Here are a few simple tips for cooking over a campfire.
Cooking over a campfire is a joy for some and a necessity for others.
Whether you simply like the taste or you’re on a secluded backcountry hunt, here’s the ‘1, 2, 3’ of campfire cooking:
1. One item per pan
Keep it simple by separating your dishes by type. Unless you’re reheating some gumbo you’ve already prepared at home, or you have superhuman strength and carry a giant skillet in your day pack, try separating your dishes to ease the process.
Yes, you may need additional cookware, but it can make life simple if you’ve got a great lightweight set.
Cook your meat in one dish and your veggies or carbs in another. Heat your bread or anything else in a separate dish altogether or wait until one of the other pans is free. This will allow for much more control over cook time of all of the products.
2. Two heat levels
If you’ve spent any time around a campfire, this should be pretty easy to manage. Start and stoke your fire until it’s good and set up. Spread out the larger logs from some of their hot embers and create a warming area and a cooking area.
This will be very helpful if you’ve followed step one above. It will allow you to have more of your food ready at the same time.
Another way to do this is create separate cooking levels. If you’d rather not mess with the fire itself, create a shelf system using larger logs or metal grates. Allow the food that requires more heat or a longer cook time to sit closer to the heat source while allowing your other products to cook slower or on lower heat.
Either option can work; just treat the fire like your grill at home. The same principles apply.
3. Three styles of wood fuel
How can there be more than one, you ask? Don’t you just grab whatever is nearby and light it up? Sure, if you want to fight a battle each time you want to eat.

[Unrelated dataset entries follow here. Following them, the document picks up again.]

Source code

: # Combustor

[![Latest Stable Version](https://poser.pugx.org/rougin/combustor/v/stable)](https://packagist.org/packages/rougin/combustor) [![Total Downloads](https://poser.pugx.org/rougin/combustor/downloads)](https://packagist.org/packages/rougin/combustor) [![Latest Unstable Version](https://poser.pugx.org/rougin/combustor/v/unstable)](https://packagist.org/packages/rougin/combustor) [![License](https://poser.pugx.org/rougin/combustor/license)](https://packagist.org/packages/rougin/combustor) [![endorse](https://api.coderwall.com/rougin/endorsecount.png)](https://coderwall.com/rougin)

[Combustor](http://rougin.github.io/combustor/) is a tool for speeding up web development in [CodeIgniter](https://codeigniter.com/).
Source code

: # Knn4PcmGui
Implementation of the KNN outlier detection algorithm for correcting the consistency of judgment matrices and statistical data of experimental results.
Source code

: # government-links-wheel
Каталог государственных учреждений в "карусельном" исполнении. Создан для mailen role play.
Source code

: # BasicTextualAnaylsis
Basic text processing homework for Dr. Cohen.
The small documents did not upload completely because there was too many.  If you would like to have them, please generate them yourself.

There are three styles or types of wood you should consider for campfire cooking. Start with an easy-to-light kindling. Often times, you’re camping in an area with an abundance of small sticks and twigs: this can work, but more often than not, it’ll be a source of frustration as a starter fuel.
Pack a small bag of dried wood shavings or sawdust. A sandwich-style plastic bag is often enough to last a few days if used appropriately. It takes up little room and is virtually weightless.

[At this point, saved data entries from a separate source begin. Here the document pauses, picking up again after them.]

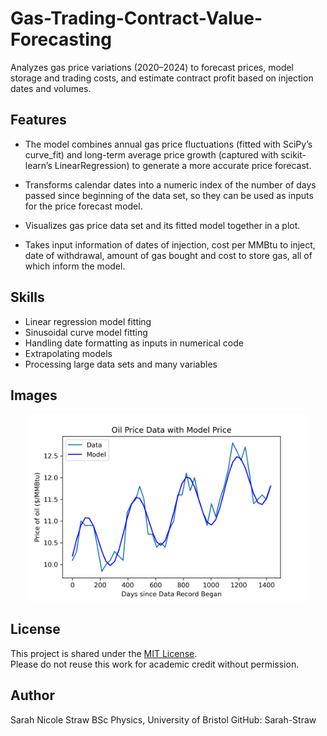 # Gas-Trading-Contract-Value-Forecasting
Analyzes gas price variations (2020–2024) to forecast prices, model storage and trading costs, and estimate contract profit based on injection dates and volumes.
## Features

-	The model combines annual gas price fluctuations (fitted with SciPy’s curve_fit) and long-term average price growth (captured with scikit-learn’s LinearRegression) to generate a more accurate price forecast.

-	Transforms calendar dates into a numeric index of the number of days passed since beginning of the data set,  so they can be used as inputs for the price forecast model.

-	Visualizes gas price data set and its fitted model together in a plot.

-	Takes input information of dates of injection, cost per MMBtu to inject, date of withdrawal, amount of gas bought and cost to store gas, all of which inform the model.

## Skills

-	Linear regression model fitting
-	Sinusoidal curve model fitting 
-	Handling date formatting as inputs in numerical code
-	Extrapolating models 
-	Processing large data sets and many variables

## Images


<p align="center">
  <img src="images/gasforcast.png" width="450"/>
</p>


## License

This project is shared under the [MIT License](./LICENSE).  
Please do not reuse this work for academic credit without permission.

## Author

Sarah Nicole Straw
BSc Physics, University of Bristol
GitHub: Sarah-Straw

(Tip: set your shavings in a bowl near a dehumidifier for a day or two before your trip. You’ll be sure to have a quick spark and little fuss getting your fire started).

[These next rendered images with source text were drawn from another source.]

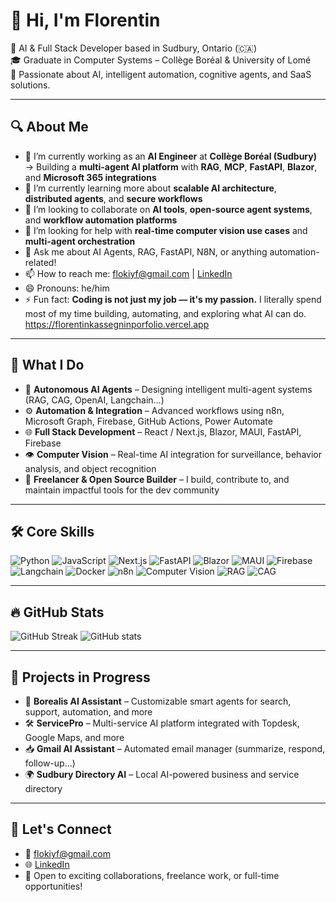 # 👋 Hi, I'm Florentin

🚀 AI & Full Stack Developer based in Sudbury, Ontario (🇨🇦)  
🎓 Graduate in Computer Systems – Collège Boréal & University of Lomé  
🧠 Passionate about AI, intelligent automation, cognitive agents, and SaaS solutions.

---

## 🔍 About Me

- 🔭 I’m currently working as an **AI Engineer** at **Collège Boréal (Sudbury)**  
  → Building a **multi-agent AI platform** with **RAG**, **MCP**, **FastAPI**, **Blazor**, and **Microsoft 365 integrations**
- 🌱 I’m currently learning more about **scalable AI architecture**, **distributed agents**, and **secure workflows**
- 👯 I’m looking to collaborate on **AI tools**, **open-source agent systems**, and **workflow automation platforms**
- 🤔 I’m looking for help with **real-time computer vision use cases** and **multi-agent orchestration**
- 💬 Ask me about AI Agents, RAG, FastAPI, N8N, or anything automation-related!
- 📫 How to reach me: [flokiyf@gmail.com](mailto:flokiyf@gmail.com) | [LinkedIn](https://www.linkedin.com/in/florentin-kassegni)
- 😄 Pronouns: he/him
- ⚡ Fun fact: **Coding is not just my job — it's my passion.** I literally spend most of my time building, automating, and exploring what AI can do.
https://florentinkassegninporfolio.vercel.app
---

## 🧩 What I Do

- 🤖 **Autonomous AI Agents** – Designing intelligent multi-agent systems (RAG, CAG, OpenAI, Langchain…)
- ⚙️ **Automation & Integration** – Advanced workflows using n8n, Microsoft Graph, Firebase, GitHub Actions, Power Automate
- 🌐 **Full Stack Development** – React / Next.js, Blazor, MAUI, FastAPI, Firebase
- 👁️ **Computer Vision** – Real-time AI integration for surveillance, behavior analysis, and object recognition
- 💼 **Freelancer & Open Source Builder** – I build, contribute to, and maintain impactful tools for the dev community

---

## 🛠️ Core Skills

![Python](https://img.shields.io/badge/-Python-333?style=flat&logo=python)
![JavaScript](https://img.shields.io/badge/-JavaScript-333?style=flat&logo=javascript)
![Next.js](https://img.shields.io/badge/-Next.js-333?style=flat&logo=next.js)
![FastAPI](https://img.shields.io/badge/-FastAPI-333?style=flat&logo=fastapi)
![Blazor](https://img.shields.io/badge/-Blazor-333?style=flat&logo=blazor)
![MAUI](https://img.shields.io/badge/-MAUI-333?style=flat&logo=microsoft)
![Firebase](https://img.shields.io/badge/-Firebase-333?style=flat&logo=firebase)
![Langchain](https://img.shields.io/badge/-Langchain-333?style=flat&logo=openai)
![Docker](https://img.shields.io/badge/-Docker-333?style=flat&logo=docker)
![n8n](https://img.shields.io/badge/-n8n-333?style=flat&logo=n8n)
![Computer Vision](https://img.shields.io/badge/-Computer%20Vision-333?style=flat&logo=opencv)
![RAG](https://img.shields.io/badge/-RAG-333?style=flat&logo=openai)
![CAG](https://img.shields.io/badge/-CAG-333?style=flat&logo=openai)

---

## 🔥 GitHub Stats

![GitHub Streak](https://github-readme-streak-stats.herokuapp.com?user=flokiyf&theme=default)
![GitHub stats](https://github-readme-stats.vercel.app/api?username=flokiyf&show_icons=true&hide_title=true&count_private=true&include_all_commits=true)

---

## 🚧 Projects in Progress

- 🧠 **Borealis AI Assistant** – Customizable smart agents for search, support, automation, and more
- 🛠 **ServicePro** – Multi-service AI platform integrated with Topdesk, Google Maps, and more
- 📥 **Gmail AI Assistant** – Automated email manager (summarize, respond, follow-up…)
- 🌍 **Sudbury Directory AI** – Local AI-powered business and service directory

---

## 💬 Let's Connect

- 📧 [flokiyf@gmail.com](mailto:flokiyf@gmail.com)
- 🌐 [LinkedIn](https://www.linkedin.com/in/florentin-kassegni)
- 🤝 Open to exciting collaborations, freelance work, or full-time opportunities!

Follow that up with those smaller twigs and sticks or dried grasses. These smaller pieces will heat faster and ignite quicker to help establish the fire. This is also true of dead timber as opposed to fresh. A word of caution, however: be quick to follow up with another fuel source, or your fire may quickly be squelched.
A slow burning solid wood should be relied on as your primary fuel source once the fire is established. This will allow for a consistent amount of heat and take some of the guesswork out of cooking over an open flame. Combine this methodology with the two steps above, and you’ll have yourself an outdoor gourmet kitchen with a heck of a view.